Dopo il caso del cardinale George Pell e le accuse nei suoi confronti di aver coperto preti pedofili in Australia, Papa Francesco si trova ad affrontare un’altra vicenda spinosa.
L’aggravante, ricorda Repubblica, è che la nomina di Ladaria è stata decisa dal Pontefice in sostituzione del tedesco Gerhard Ludwig Müller che, a detta del Santo Padre, non avrebbe fatto abbastanza per combattere il fenomeno della pedofilia nella Chiesa. Ladaria a oggi presiede l’organo che un tempo era noto come Santa Inquisizione e che ancora oggi vigila sulla purezza della dottrina della Chiesa cattolica.
Secondo la ricostruzione dei due giornalisti, Trotta viene processato per pedofilia e violenza sessuale dal Vaticano nel 2009: parroco di un piccolo paese in provincia di Foggia, viene condannato alla massima pena, cioè la messa in stato laicale, con un decreto firmato da Ladaria, allora segretario della Congregazione, e dal suo superiore, il prefetto William Levada.
Appartenente alla congregazione della Piccola Opera della divina provvidenza e residente nel vescovado di Lucera, Trotta viene costretto ad abbandonare la Chiesa perché “colpevole di delitti con minori contro il sesto comandamento“. La citazione arriva da un decreto in latino, citato da Repubblica e L’Espresso, del 16 marzo 2016 a firma di Ladaria: è in quel documento che, pur riconoscendolo Trotta come pedofilo, si chiede di non dire nulla alle autorità italiane per non “dare scandalo ai fedeli“.
L’esatta frase citata dai due giornalisti recita: “l’ordinario faccia in modo per quanto possa, che la nuova condizione del sacerdote dimesso non dia scandalo ai fedeli“.

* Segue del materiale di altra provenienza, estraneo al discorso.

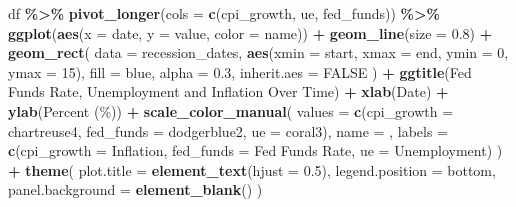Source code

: \documentclass[
]{article}
\newenvironment{Shaded}{\begin{snugshade}}{\end{snugshade}}
\newcommand{\AttributeTok}[1]{\textcolor[rgb]{0.13,0.29,0.53}{#1}}
\newcommand{\ConstantTok}[1]{\textcolor[rgb]{0.56,0.35,0.01}{#1}}
\newcommand{\DecValTok}[1]{\textcolor[rgb]{0.00,0.00,0.81}{#1}}
\newcommand{\FloatTok}[1]{\textcolor[rgb]{0.00,0.00,0.81}{#1}}
\newcommand{\FunctionTok}[1]{\textcolor[rgb]{0.13,0.29,0.53}{\textbf{#1}}}
\newcommand{\NormalTok}[1]{#1}
\newcommand{\OtherTok}[1]{\textcolor[rgb]{0.56,0.35,0.01}{#1}}
\newcommand{\SpecialCharTok}[1]{\textcolor[rgb]{0.81,0.36,0.00}{\textbf{#1}}}
\newcommand{\StringTok}[1]{\textcolor[rgb]{0.31,0.60,0.02}{#1}}
\begin{document}
\begin{Shaded}
\begin{Highlighting}[]
\NormalTok{df }\SpecialCharTok{\%\textgreater{}\%}
  \FunctionTok{pivot\_longer}\NormalTok{(}\AttributeTok{cols =} \FunctionTok{c}\NormalTok{(cpi\_growth, ue, fed\_funds)) }\SpecialCharTok{\%\textgreater{}\%}
  \FunctionTok{ggplot}\NormalTok{(}\FunctionTok{aes}\NormalTok{(}\AttributeTok{x =}\NormalTok{ date, }\AttributeTok{y =}\NormalTok{ value, }\AttributeTok{color =}\NormalTok{ name)) }\SpecialCharTok{+}
  \FunctionTok{geom\_line}\NormalTok{(}\AttributeTok{size =} \FloatTok{0.8}\NormalTok{) }\SpecialCharTok{+} 
  \FunctionTok{geom\_rect}\NormalTok{(}
    \AttributeTok{data =}\NormalTok{ recession\_dates, }
    \FunctionTok{aes}\NormalTok{(}\AttributeTok{xmin =}\NormalTok{ start, }\AttributeTok{xmax =}\NormalTok{ end, }\AttributeTok{ymin =} \DecValTok{0}\NormalTok{, }\AttributeTok{ymax =} \DecValTok{15}\NormalTok{),}
    \AttributeTok{fill =} \StringTok{\textquotesingle{}blue\textquotesingle{}}\NormalTok{, }\AttributeTok{alpha =} \FloatTok{0.3}\NormalTok{, }\AttributeTok{inherit.aes =} \ConstantTok{FALSE}
\NormalTok{  ) }\SpecialCharTok{+} 
  \FunctionTok{ggtitle}\NormalTok{(}\StringTok{\textquotesingle{}Fed Funds Rate, Unemployment and Inflation Over Time\textquotesingle{}}\NormalTok{) }\SpecialCharTok{+}
  \FunctionTok{xlab}\NormalTok{(}\StringTok{\textquotesingle{}Date\textquotesingle{}}\NormalTok{) }\SpecialCharTok{+}
  \FunctionTok{ylab}\NormalTok{(}\StringTok{\textquotesingle{}Percent (\%)\textquotesingle{}}\NormalTok{) }\SpecialCharTok{+} 
  \FunctionTok{scale\_color\_manual}\NormalTok{(}
    \AttributeTok{values =} \FunctionTok{c}\NormalTok{(}\StringTok{\textquotesingle{}cpi\_growth\textquotesingle{}} \OtherTok{=} \StringTok{\textquotesingle{}chartreuse4\textquotesingle{}}\NormalTok{, }\StringTok{\textquotesingle{}fed\_funds\textquotesingle{}} \OtherTok{=} \StringTok{\textquotesingle{}dodgerblue2\textquotesingle{}}\NormalTok{, }\StringTok{\textquotesingle{}ue\textquotesingle{}} \OtherTok{=} \StringTok{\textquotesingle{}coral3\textquotesingle{}}\NormalTok{), }
    \AttributeTok{name =} \StringTok{\textquotesingle{}\textquotesingle{}}\NormalTok{, }
    \AttributeTok{labels =} \FunctionTok{c}\NormalTok{(}\StringTok{\textquotesingle{}cpi\_growth\textquotesingle{}} \OtherTok{=} \StringTok{\textquotesingle{}Inflation\textquotesingle{}}\NormalTok{, }\StringTok{\textquotesingle{}fed\_funds\textquotesingle{}} \OtherTok{=} \StringTok{\textquotesingle{}Fed Funds Rate\textquotesingle{}}\NormalTok{, }\StringTok{\textquotesingle{}ue\textquotesingle{}} \OtherTok{=} \StringTok{\textquotesingle{}Unemployment\textquotesingle{}}\NormalTok{)}
\NormalTok{  ) }\SpecialCharTok{+}
  \FunctionTok{theme}\NormalTok{(}
    \AttributeTok{plot.title =} \FunctionTok{element\_text}\NormalTok{(}\AttributeTok{hjust =} \FloatTok{0.5}\NormalTok{),}
    \AttributeTok{legend.position =} \StringTok{\textquotesingle{}bottom\textquotesingle{}}\NormalTok{,}
    \AttributeTok{panel.background =} \FunctionTok{element\_blank}\NormalTok{()}
\NormalTok{  )}
\end{Highlighting}
\end{Shaded}
\end{document}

Ladaria chiede dunque il silenzio, permettendo così a Trotta di rimanere nel paesino come allenatore della locale squadra di calcio dei pulcini. Sotto la nuova veste le violenze non si fermano e l’ex parroco abusa di alcuni bambini, oltre a molestare via chat delle bambine: secondo le accuse della procura di Bari sono decine le vittime.
Come fanno notare i giornalisti, la procedura seguita da Ladaria è perfettamente legale: in base ai Patti Lateranensi i membri della Chiesa non hanno l’obbligo di denunciare eventuali condotte dei sottoposti, anche se hanno rilevanza penale.